Some such thing can be taken as the analogy of human experience. We are on Earth and in heaven at the same time. This is the reason for the mystery of life. If we had been totally on Earth and stuck to the ground with our feet, with nothing of the heavenly in us, that would have been something to our satisfaction, at least empirically. But we can never be satisfied with anything in this world. Though we are conditioned entirely by whatever the world gives us, we are not wholly in this world. That particular aspect of our being, or that part of our personality which lifts us above the Earth, keeps us restless and unhappy. That which we have gained may make us happy, but that which we have yet to attain keeps us unhappy.

It is not true that we have gained everything that we require. Our needs are endless and as vast as the expansion of the tree of life. What we see with our eyes is far less in expanse than what we are unable to see with our eyes. The waters in the canal are very meagre in their extent compared to the expanse of the ocean which flows through the canal. Our happiness, whatever be the character of it in this world, is due to the sensation of having acquired what we need. But a simultaneous undercurrent of unhappiness at the back of it is due to a suspicion that there are many more things that we have yet to gain. So there is the dashing of the waters of this ocean of life against both the banks of this river of experience—on one side in the direction of a tentative happiness due to the feeling of having gained what we need, and on the other side in another direction, making us conscious that we have not yet obtained what we really need.
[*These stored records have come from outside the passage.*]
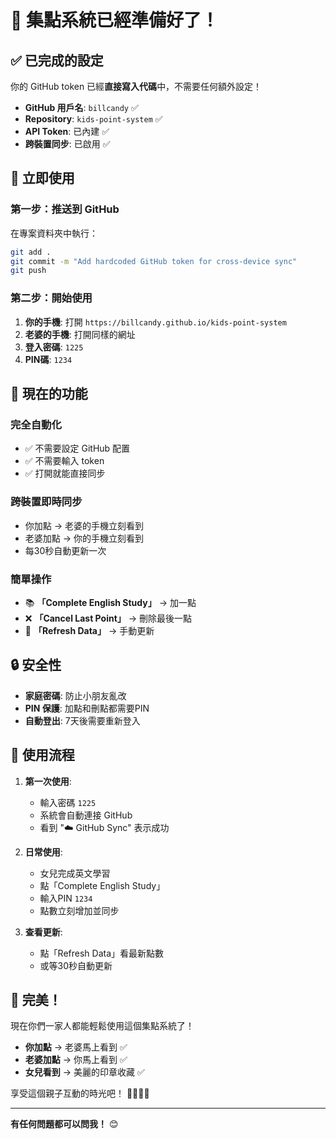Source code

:# 🎉 集點系統已經準備好了！

## ✅ **已完成的設定**

你的 GitHub token 已經**直接寫入代碼**中，不需要任何額外設定！

- **GitHub 用戶名**: `billcandy` ✅
- **Repository**: `kids-point-system` ✅  
- **API Token**: 已內建 ✅
- **跨裝置同步**: 已啟用 ✅

## 🚀 **立即使用**

### **第一步：推送到 GitHub**

在專案資料夾中執行：

```bash
git add .
git commit -m "Add hardcoded GitHub token for cross-device sync"
git push
```

### **第二步：開始使用**

1. **你的手機**: 打開 `https://billcandy.github.io/kids-point-system`
2. **老婆的手機**: 打開同樣的網址
3. **登入密碼**: `1225`
4. **PIN碼**: `1234`

## 🌟 **現在的功能**

### **完全自動化**
- ✅ 不需要設定 GitHub 配置
- ✅ 不需要輸入 token
- ✅ 打開就能直接同步

### **跨裝置即時同步**
- 你加點 → 老婆的手機立刻看到
- 老婆加點 → 你的手機立刻看到
- 每30秒自動更新一次

### **簡單操作**
- 📚 **「Complete English Study」** → 加一點
- ❌ **「Cancel Last Point」** → 刪除最後一點
- 🔄 **「Refresh Data」** → 手動更新

## 🔒 **安全性**

- **家庭密碼**: 防止小朋友亂改
- **PIN 保護**: 加點和刪點都需要PIN
- **自動登出**: 7天後需要重新登入

## 📱 **使用流程**

1. **第一次使用**:
   - 輸入密碼 `1225`
   - 系統會自動連接 GitHub
   - 看到 "☁️ GitHub Sync" 表示成功

2. **日常使用**:
   - 女兒完成英文學習
   - 點「Complete English Study」
   - 輸入PIN `1234`
   - 點數立刻增加並同步

3. **查看更新**:
   - 點「Refresh Data」看最新點數
   - 或等30秒自動更新

## 🎯 **完美！**

現在你們一家人都能輕鬆使用這個集點系統了！

- **你加點** → 老婆馬上看到 ✅
- **老婆加點** → 你馬上看到 ✅
- **女兒看到** → 美麗的印章收藏 ✅

享受這個親子互動的時光吧！ 🌟👨‍👩‍👧

---

**有任何問題都可以問我！** 😊

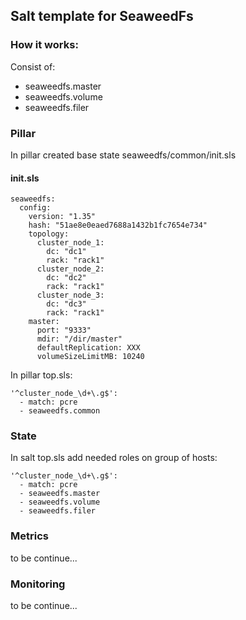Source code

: ## Salt template for SeaweedFs

### How it works:

Consist of:

 * seaweedfs.master
 * seaweedfs.volume
 * seaweedfs.filer


### Pillar
 In pillar created base state seaweedfs/common/init.sls
 
#### init.sls
  
```
seaweedfs:
  config:
    version: "1.35"
    hash: "51ae8e0eaed7688a1432b1fc7654e734"
    topology: 
      cluster_node_1:
        dc: "dc1"
        rack: "rack1"
      cluster_node_2:
        dc: "dc2"
        rack: "rack1"
      cluster_node_3:
        dc: "dc3"
        rack: "rack1"
    master:
      port: "9333"
      mdir: "/dir/master"
      defaultReplication: XXX
      volumeSizeLimitMB: 10240
```

In pillar top.sls:

```
'^cluster_node_\d+\.g$':
  - match: pcre
  - seaweedfs.common
```

### State

In salt top.sls add needed roles on group of hosts:

```
'^cluster_node_\d+\.g$':
  - match: pcre
  - seaweedfs.master
  - seaweedfs.volume
  - seaweedfs.filer
```

### Metrics

to be continue...

### Monitoring

to be continue...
Our needs are incalculable and non-computable. No human being can say what he or she needs. Our ideas of our needs are foolish at the very core because of our mistaking appearances for realities. The knowledge of the world that is at the back of our activities in life has, again, a twofold character, which is perhaps the reason why the Bhagavadgita brings in the analogy of the chandas, or the Veda, which is knowledge temporal and knowledge spiritual at the same time. The wisdom in the Veda is not merely supernatural; it is also natural. Modern explorations into the regions of the Veda have revealed the fact that empirical sciences are also explained in the mantras of the Veda. The Vedas do not speak merely of God and His creation; they are said to explain even such mechanical devices as making an airplane. Mathematics, differential calculus, and such other scientific approaches are also the content of the Vedas, so that the knowledge which the Vedas contain and speak of and present before us is as vast as the tree of life which has its roots above in the eternal Absolute, but whose branches extend towards the lowest Earth and the deepest nether regions.

To be continued ...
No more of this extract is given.